Alternating First Person (Ivy & Cole) • HEA
Book 2 — Stealing Home (Harper & Owen)
“Six months of watching from section 115. One parking-lot ultimatum. And a secret that blows up on the jumbotron.”
Harper Brooks has spent six months watching Owen Reed from the stands—cataloguing his at-bats, memorizing his routines, and pretending the ache in her chest is just team loyalty. Owen is an outfielder on the Kingsley Cougars and her brother Jax’s teammate, which makes him the one man in the stadium she’s not allowed to want. Then Harper stops waiting. She corners Owen in the parking lot after a home game and demands a yes or no—and Owen says yes.

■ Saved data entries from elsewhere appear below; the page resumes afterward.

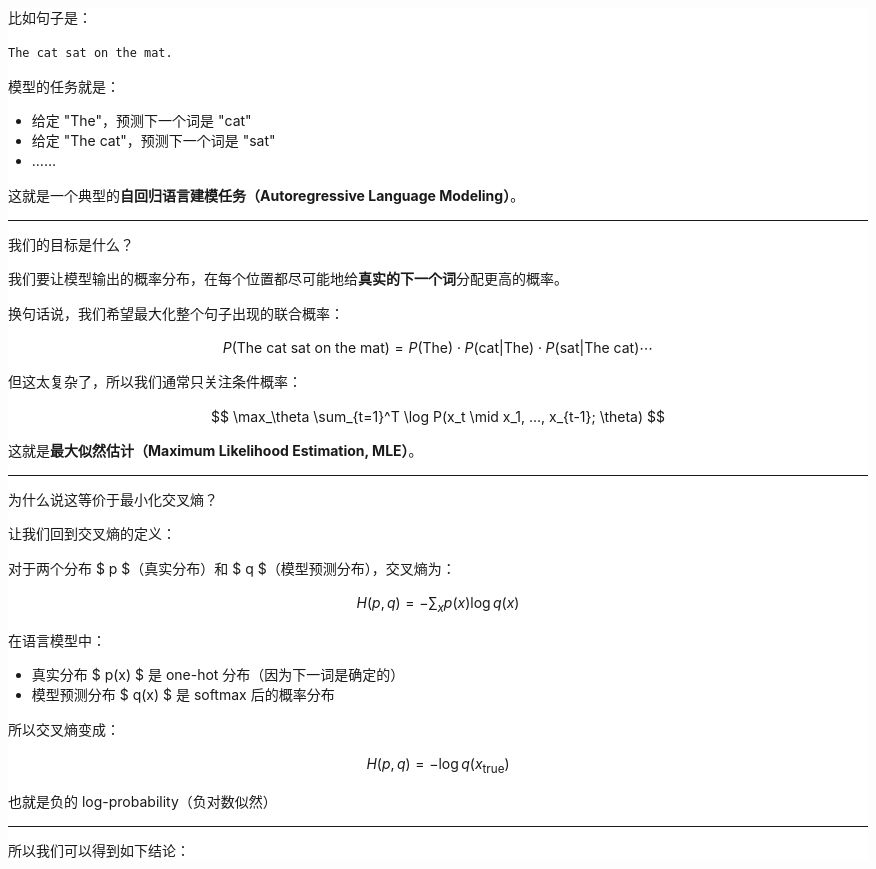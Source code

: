 比如句子是：
```
The cat sat on the mat.
```

模型的任务就是：
- 给定 "The"，预测下一个词是 "cat"
- 给定 "The cat"，预测下一个词是 "sat"
- ……

这就是一个典型的**自回归语言建模任务（Autoregressive Language Modeling）**。

---

我们的目标是什么？

我们要让模型输出的概率分布，在每个位置都尽可能地给**真实的下一个词**分配更高的概率。

换句话说，我们希望最大化整个句子出现的联合概率：

$$
P(\text{The cat sat on the mat}) = P(\text{The}) \cdot P(\text{cat}|\text{The}) \cdot P(\text{sat}|\text{The cat}) \cdots
$$

但这太复杂了，所以我们通常只关注条件概率：

$$
\max_\theta \sum_{t=1}^T \log P(x_t \mid x_1, ..., x_{t-1}; \theta)
$$

这就是**最大似然估计（Maximum Likelihood Estimation, MLE）**。

---

为什么说这等价于最小化交叉熵？

让我们回到交叉熵的定义：

对于两个分布 $ p $（真实分布）和 $ q $（模型预测分布），交叉熵为：

$$
H(p, q) = -\sum_x p(x) \log q(x)
$$

在语言模型中：

- 真实分布 $ p(x) $ 是 one-hot 分布（因为下一词是确定的）
- 模型预测分布 $ q(x) $ 是 softmax 后的概率分布

所以交叉熵变成：

$$
H(p, q) = -\log q(x_{\text{true}})
$$

也就是负的 log-probability（负对数似然）

---

所以我们可以得到如下结论：
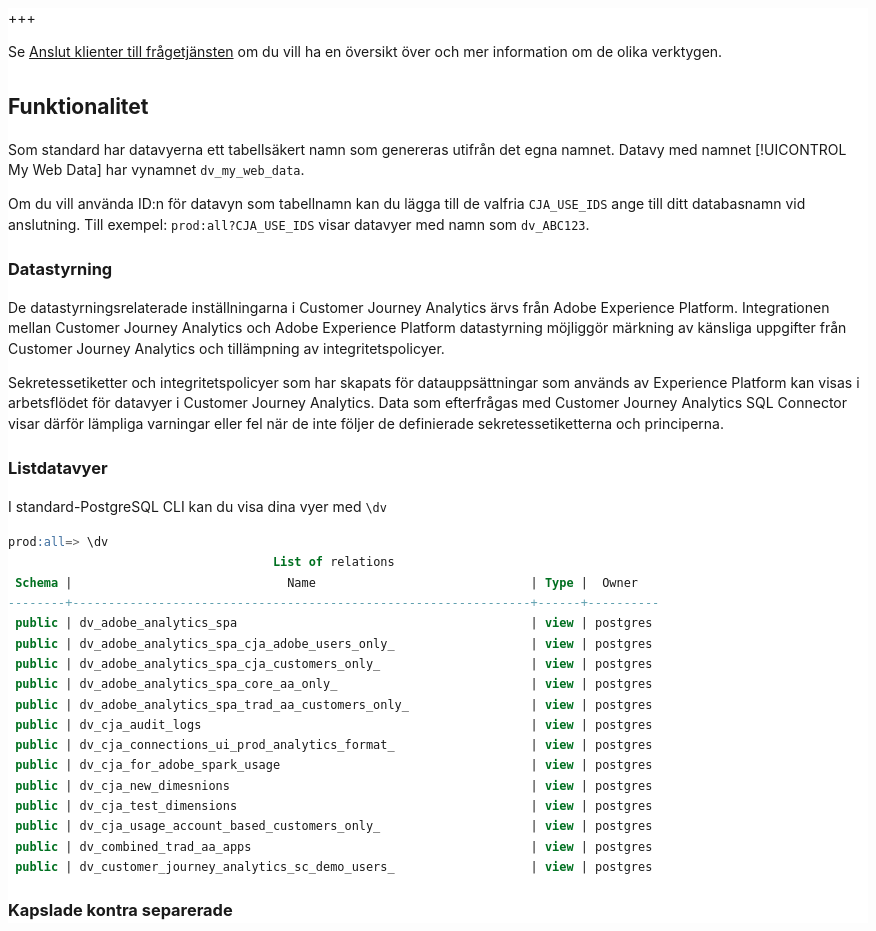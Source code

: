 +++

Se [Anslut klienter till frågetjänsten](https://experienceleague.adobe.com/docs/experience-platform/query/clients/overview.html?lang=en) om du vill ha en översikt över och mer information om de olika verktygen.

## Funktionalitet

Som standard har datavyerna ett tabellsäkert namn som genereras utifrån det egna namnet. Datavy med namnet [!UICONTROL My Web Data] har vynamnet `dv_my_web_data`.

Om du vill använda ID:n för datavyn som tabellnamn kan du lägga till de valfria `CJA_USE_IDS` ange till ditt databasnamn vid anslutning. Till exempel: `prod:all?CJA_USE_IDS` visar datavyer med namn som `dv_ABC123`.

### Datastyrning

De datastyrningsrelaterade inställningarna i Customer Journey Analytics ärvs från Adobe Experience Platform. Integrationen mellan Customer Journey Analytics och Adobe Experience Platform datastyrning möjliggör märkning av känsliga uppgifter från Customer Journey Analytics och tillämpning av integritetspolicyer.

Sekretessetiketter och integritetspolicyer som har skapats för datauppsättningar som används av Experience Platform kan visas i arbetsflödet för datavyer i Customer Journey Analytics. Data som efterfrågas med Customer Journey Analytics SQL Connector visar därför lämpliga varningar eller fel när de inte följer de definierade sekretessetiketterna och principerna.

### Listdatavyer

I standard-PostgreSQL CLI kan du visa dina vyer med `\dv`

```sql
prod:all=> \dv
                                     List of relations
 Schema |                              Name                              | Type |  Owner             
--------+----------------------------------------------------------------+------+----------
 public | dv_adobe_analytics_spa                                         | view | postgres
 public | dv_adobe_analytics_spa_cja_adobe_users_only_                   | view | postgres
 public | dv_adobe_analytics_spa_cja_customers_only_                     | view | postgres
 public | dv_adobe_analytics_spa_core_aa_only_                           | view | postgres
 public | dv_adobe_analytics_spa_trad_aa_customers_only_                 | view | postgres
 public | dv_cja_audit_logs                                              | view | postgres
 public | dv_cja_connections_ui_prod_analytics_format_                   | view | postgres
 public | dv_cja_for_adobe_spark_usage                                   | view | postgres
 public | dv_cja_new_dimesnions                                          | view | postgres
 public | dv_cja_test_dimensions                                         | view | postgres
 public | dv_cja_usage_account_based_customers_only_                     | view | postgres
 public | dv_combined_trad_aa_apps                                       | view | postgres
 public | dv_customer_journey_analytics_sc_demo_users_                   | view | postgres
```

### Kapslade kontra separerade
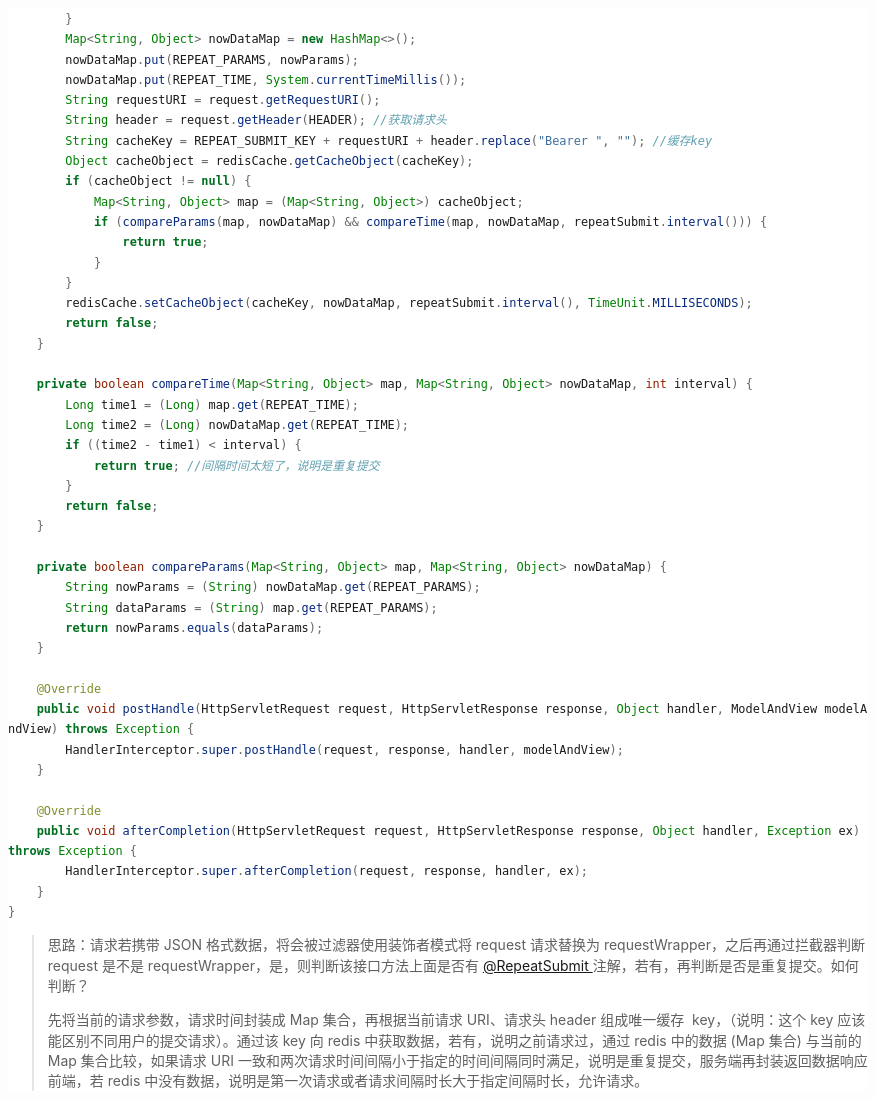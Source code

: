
 ```java
        }
        Map<String, Object> nowDataMap = new HashMap<>();
        nowDataMap.put(REPEAT_PARAMS, nowParams);
        nowDataMap.put(REPEAT_TIME, System.currentTimeMillis());
        String requestURI = request.getRequestURI();
        String header = request.getHeader(HEADER); //获取请求头
        String cacheKey = REPEAT_SUBMIT_KEY + requestURI + header.replace("Bearer ", ""); //缓存key
        Object cacheObject = redisCache.getCacheObject(cacheKey);
        if (cacheObject != null) {
            Map<String, Object> map = (Map<String, Object>) cacheObject;
            if (compareParams(map, nowDataMap) && compareTime(map, nowDataMap, repeatSubmit.interval())) {
                return true;
            }
        }
        redisCache.setCacheObject(cacheKey, nowDataMap, repeatSubmit.interval(), TimeUnit.MILLISECONDS);
        return false;
    }

    private boolean compareTime(Map<String, Object> map, Map<String, Object> nowDataMap, int interval) {
        Long time1 = (Long) map.get(REPEAT_TIME);
        Long time2 = (Long) nowDataMap.get(REPEAT_TIME);
        if ((time2 - time1) < interval) {
            return true; //间隔时间太短了，说明是重复提交
        }
        return false;
    }

    private boolean compareParams(Map<String, Object> map, Map<String, Object> nowDataMap) {
        String nowParams = (String) nowDataMap.get(REPEAT_PARAMS);
        String dataParams = (String) map.get(REPEAT_PARAMS);
        return nowParams.equals(dataParams);
    }

    @Override
    public void postHandle(HttpServletRequest request, HttpServletResponse response, Object handler, ModelAndView modelAndView) throws Exception {
        HandlerInterceptor.super.postHandle(request, response, handler, modelAndView);
    }

    @Override
    public void afterCompletion(HttpServletRequest request, HttpServletResponse response, Object handler, Exception ex) throws Exception {
        HandlerInterceptor.super.afterCompletion(request, response, handler, ex);
    }
}
```

> 思路：请求若携带 JSON 格式数据，将会被过滤器使用装饰者模式将 request 请求替换为 requestWrapper，之后再通过拦截器判断 request 是不是 requestWrapper，是，则判断该接口方法上面是否有 [@RepeatSubmit ](/RepeatSubmit ) 注解，若有，再判断是否是重复提交。如何判断？ 
>  
> 先将当前的请求参数，请求时间封装成 Map 集合，再根据当前请求 URI、请求头 header 组成唯一缓存  key，（说明：这个 key 应该能区别不同用户的提交请求）。通过该 key 向 redis 中获取数据，若有，说明之前请求过，通过 redis 中的数据 (Map 集合) 与当前的 Map 集合比较，如果请求 URI 一致和两次请求时间间隔小于指定的时间间隔同时满足，说明是重复提交，服务端再封装返回数据响应前端，若 redis 中没有数据，说明是第一次请求或者请求间隔时长大于指定间隔时长，允许请求。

What follows is a secret romance built on stolen nights, borrowed shirts, and a shared apartment after Owen’s place floods—until Jax discovers them and detonates. He exposes the relationship in the team group chat. Gemma Cruz, a sports journalist, publishes an article that turns private love into public scandal. Coach Ramsey benches Owen.
Harper’s instinct is to pack and disappear—and Owen’s answer is to hijack the championship jumbotron and declare his love in front of fifty thousand fans. Harper runs onto the field. Jax watches from the dugout and finally lets go.
Alternating First Person (Harper & Owen) • HEA
Book 3 — Caught Looking (Sloane & Blake)
“She faked the photo to shut her brother up. She didn’t fake what happened after.”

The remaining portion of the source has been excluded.